— EXERCISE BRIEF —
The lines to copy are those in the records below that hold the word "publication".
(DATA EXTRACTS Opens)
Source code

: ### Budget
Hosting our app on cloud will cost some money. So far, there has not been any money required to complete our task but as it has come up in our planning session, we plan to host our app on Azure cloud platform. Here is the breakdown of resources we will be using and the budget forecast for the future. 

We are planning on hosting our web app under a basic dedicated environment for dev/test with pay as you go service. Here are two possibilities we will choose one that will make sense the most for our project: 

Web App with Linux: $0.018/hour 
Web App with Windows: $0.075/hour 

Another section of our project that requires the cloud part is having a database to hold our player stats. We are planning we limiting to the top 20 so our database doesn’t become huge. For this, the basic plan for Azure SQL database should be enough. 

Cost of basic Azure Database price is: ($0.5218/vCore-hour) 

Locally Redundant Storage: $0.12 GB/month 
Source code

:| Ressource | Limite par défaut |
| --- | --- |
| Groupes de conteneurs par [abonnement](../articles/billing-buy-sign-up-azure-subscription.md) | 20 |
(DATA EXTRACTS Closes)
(DATA EXTRACTS Opens)
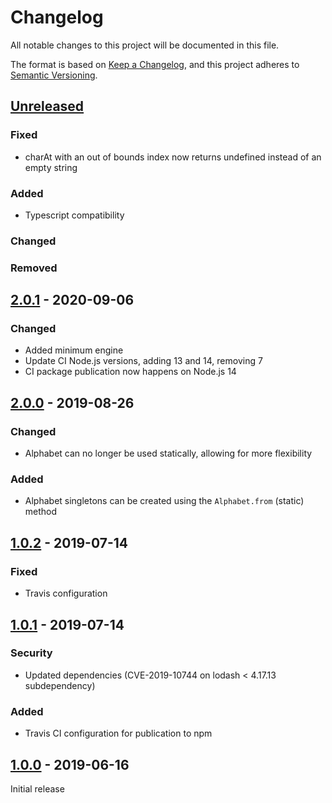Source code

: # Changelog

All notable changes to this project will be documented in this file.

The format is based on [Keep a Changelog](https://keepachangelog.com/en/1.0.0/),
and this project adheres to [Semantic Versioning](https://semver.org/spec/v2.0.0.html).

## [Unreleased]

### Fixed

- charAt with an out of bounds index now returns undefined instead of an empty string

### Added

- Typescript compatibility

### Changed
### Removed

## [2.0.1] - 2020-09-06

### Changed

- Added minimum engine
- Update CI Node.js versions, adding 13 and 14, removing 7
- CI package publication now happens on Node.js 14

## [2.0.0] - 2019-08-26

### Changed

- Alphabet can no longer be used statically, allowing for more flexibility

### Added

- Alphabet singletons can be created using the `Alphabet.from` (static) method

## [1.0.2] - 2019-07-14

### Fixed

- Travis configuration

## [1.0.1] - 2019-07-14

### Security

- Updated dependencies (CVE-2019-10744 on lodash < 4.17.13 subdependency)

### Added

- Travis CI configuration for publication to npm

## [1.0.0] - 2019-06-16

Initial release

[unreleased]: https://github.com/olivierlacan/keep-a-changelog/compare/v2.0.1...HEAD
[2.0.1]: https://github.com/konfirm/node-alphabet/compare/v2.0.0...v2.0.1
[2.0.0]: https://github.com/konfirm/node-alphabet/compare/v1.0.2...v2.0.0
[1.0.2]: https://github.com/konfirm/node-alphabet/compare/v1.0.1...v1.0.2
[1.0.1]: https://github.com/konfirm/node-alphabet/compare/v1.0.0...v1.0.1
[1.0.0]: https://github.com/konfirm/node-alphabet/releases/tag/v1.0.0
(DATA EXTRACTS Closes)
— SOLUTION BELOW —
- CI package publication now happens on Node.js 14
- Travis CI configuration for publication to npm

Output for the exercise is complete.